#### EXERCISE INPUT

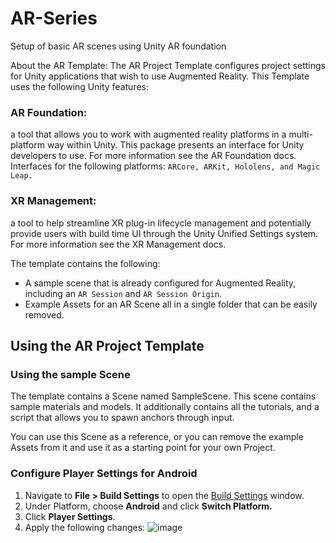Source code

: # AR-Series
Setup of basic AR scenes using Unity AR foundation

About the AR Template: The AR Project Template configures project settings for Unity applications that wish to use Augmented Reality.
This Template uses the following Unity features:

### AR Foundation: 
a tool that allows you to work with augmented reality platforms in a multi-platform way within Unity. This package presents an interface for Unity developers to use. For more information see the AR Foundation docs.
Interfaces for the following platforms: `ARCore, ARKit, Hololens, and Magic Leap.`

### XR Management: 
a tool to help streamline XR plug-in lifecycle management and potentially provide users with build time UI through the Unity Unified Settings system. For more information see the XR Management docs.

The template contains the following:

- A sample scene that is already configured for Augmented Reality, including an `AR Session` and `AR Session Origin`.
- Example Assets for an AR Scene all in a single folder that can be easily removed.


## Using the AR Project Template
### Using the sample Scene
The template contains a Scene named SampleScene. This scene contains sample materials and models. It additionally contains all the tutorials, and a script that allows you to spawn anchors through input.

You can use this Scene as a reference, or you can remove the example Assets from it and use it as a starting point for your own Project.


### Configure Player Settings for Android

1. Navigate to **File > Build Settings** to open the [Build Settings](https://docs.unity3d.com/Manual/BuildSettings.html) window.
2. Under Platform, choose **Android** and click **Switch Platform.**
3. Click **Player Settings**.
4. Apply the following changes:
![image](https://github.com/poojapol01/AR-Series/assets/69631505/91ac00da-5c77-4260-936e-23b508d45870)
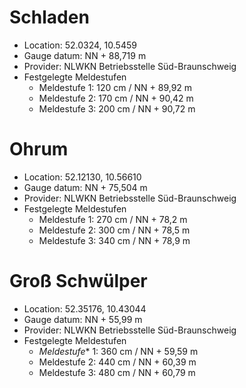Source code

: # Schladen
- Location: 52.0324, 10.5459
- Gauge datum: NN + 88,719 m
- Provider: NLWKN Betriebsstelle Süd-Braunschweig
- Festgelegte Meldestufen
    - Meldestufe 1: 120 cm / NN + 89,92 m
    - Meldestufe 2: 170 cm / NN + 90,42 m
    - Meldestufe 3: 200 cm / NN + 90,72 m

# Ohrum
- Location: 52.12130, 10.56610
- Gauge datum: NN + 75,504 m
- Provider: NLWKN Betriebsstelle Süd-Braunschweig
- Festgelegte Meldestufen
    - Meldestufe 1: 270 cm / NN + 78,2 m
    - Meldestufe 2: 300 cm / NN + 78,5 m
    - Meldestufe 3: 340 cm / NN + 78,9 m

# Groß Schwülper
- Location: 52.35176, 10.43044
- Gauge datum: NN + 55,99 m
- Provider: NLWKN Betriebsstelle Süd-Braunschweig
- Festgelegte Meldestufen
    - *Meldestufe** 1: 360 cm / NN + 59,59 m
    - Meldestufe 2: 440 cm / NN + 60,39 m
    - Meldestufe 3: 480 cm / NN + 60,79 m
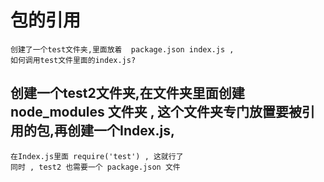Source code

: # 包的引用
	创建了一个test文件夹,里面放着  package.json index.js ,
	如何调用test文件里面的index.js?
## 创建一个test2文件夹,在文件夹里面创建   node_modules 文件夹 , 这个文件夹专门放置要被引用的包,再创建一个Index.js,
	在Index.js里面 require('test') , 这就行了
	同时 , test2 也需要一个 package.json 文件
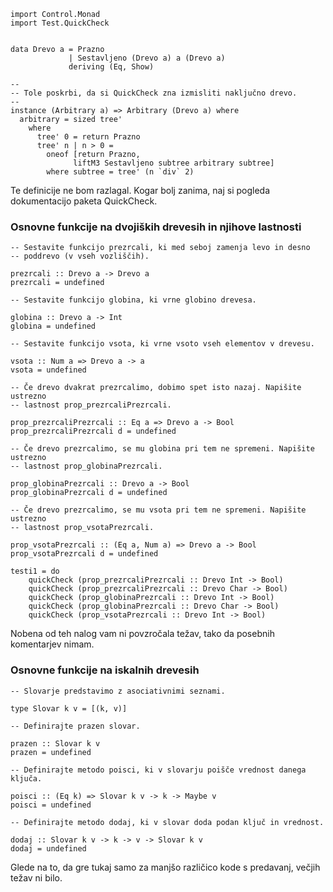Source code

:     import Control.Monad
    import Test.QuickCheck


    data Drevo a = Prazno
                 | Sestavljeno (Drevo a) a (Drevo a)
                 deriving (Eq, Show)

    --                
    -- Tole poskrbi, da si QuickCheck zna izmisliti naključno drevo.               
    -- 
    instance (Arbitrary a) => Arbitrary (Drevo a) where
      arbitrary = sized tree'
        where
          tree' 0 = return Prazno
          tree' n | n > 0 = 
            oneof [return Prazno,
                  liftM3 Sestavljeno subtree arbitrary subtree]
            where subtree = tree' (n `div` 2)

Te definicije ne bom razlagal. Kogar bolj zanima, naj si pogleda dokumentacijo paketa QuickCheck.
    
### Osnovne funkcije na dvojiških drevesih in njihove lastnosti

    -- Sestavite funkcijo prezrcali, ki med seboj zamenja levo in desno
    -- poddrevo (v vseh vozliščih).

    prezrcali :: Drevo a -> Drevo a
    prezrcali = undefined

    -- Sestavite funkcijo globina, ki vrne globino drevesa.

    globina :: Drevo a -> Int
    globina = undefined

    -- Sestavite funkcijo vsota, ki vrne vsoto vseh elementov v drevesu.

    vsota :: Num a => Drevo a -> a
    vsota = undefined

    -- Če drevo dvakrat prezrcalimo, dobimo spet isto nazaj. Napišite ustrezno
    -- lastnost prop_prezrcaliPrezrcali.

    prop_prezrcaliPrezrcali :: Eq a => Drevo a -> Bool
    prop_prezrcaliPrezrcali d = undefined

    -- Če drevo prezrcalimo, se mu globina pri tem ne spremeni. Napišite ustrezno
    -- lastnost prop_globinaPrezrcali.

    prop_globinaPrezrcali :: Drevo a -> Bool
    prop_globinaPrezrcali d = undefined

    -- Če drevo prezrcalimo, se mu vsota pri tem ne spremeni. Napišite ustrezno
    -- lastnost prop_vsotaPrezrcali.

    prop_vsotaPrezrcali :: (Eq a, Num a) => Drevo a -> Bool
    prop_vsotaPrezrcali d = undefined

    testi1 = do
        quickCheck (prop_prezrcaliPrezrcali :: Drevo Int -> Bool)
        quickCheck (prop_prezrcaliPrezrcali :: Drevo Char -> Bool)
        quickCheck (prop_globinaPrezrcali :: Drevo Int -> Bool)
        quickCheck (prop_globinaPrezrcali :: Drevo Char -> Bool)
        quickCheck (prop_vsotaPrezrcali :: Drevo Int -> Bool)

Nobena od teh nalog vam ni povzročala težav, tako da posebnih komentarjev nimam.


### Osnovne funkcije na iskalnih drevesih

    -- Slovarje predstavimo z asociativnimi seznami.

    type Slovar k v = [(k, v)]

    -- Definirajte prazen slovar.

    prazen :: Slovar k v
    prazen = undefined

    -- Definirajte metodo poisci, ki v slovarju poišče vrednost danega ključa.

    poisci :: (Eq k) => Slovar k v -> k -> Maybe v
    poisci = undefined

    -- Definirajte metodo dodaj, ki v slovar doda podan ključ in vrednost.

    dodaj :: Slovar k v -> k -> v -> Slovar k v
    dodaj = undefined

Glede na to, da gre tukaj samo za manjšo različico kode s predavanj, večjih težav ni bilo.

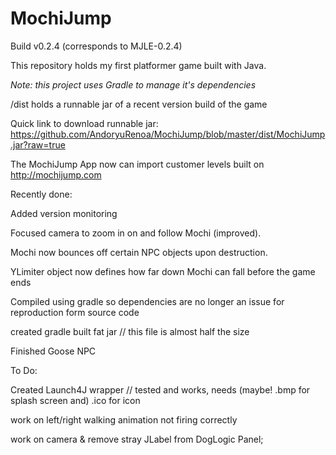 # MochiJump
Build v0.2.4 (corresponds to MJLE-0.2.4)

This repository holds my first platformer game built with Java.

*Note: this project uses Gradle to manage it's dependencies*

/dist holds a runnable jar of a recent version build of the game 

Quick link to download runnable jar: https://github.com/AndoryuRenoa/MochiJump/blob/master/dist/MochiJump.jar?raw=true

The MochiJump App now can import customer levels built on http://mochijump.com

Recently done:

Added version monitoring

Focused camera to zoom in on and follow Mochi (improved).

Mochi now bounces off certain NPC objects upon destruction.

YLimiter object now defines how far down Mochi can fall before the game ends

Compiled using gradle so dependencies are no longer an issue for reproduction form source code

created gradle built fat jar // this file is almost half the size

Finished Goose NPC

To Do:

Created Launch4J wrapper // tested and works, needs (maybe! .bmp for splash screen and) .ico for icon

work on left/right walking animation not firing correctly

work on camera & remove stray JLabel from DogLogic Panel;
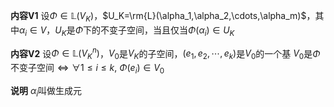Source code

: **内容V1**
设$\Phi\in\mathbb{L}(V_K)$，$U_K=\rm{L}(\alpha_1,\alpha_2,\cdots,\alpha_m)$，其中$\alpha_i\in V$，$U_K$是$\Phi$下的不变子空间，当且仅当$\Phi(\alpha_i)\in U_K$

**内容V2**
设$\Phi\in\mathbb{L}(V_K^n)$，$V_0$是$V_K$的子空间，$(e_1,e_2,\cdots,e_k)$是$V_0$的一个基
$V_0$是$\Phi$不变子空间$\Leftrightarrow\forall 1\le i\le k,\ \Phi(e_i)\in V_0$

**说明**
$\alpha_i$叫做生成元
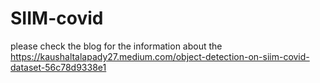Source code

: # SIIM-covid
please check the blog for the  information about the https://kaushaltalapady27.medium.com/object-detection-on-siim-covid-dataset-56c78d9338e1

########

> _THE TASK_
Copy whichever lines above contain the string "information".

> _EXERCISE SOLUTION_
a tool that allows you to work with augmented reality platforms in a multi-platform way within Unity. This package presents an interface for Unity developers to use. For more information see the AR Foundation docs.
a tool to help streamline XR plug-in lifecycle management and potentially provide users with build time UI through the Unity Unified Settings system. For more information see the XR Management docs.
please check the blog for the  information about the https://kaushaltalapady27.medium.com/object-detection-on-siim-covid-dataset-56c78d9338e1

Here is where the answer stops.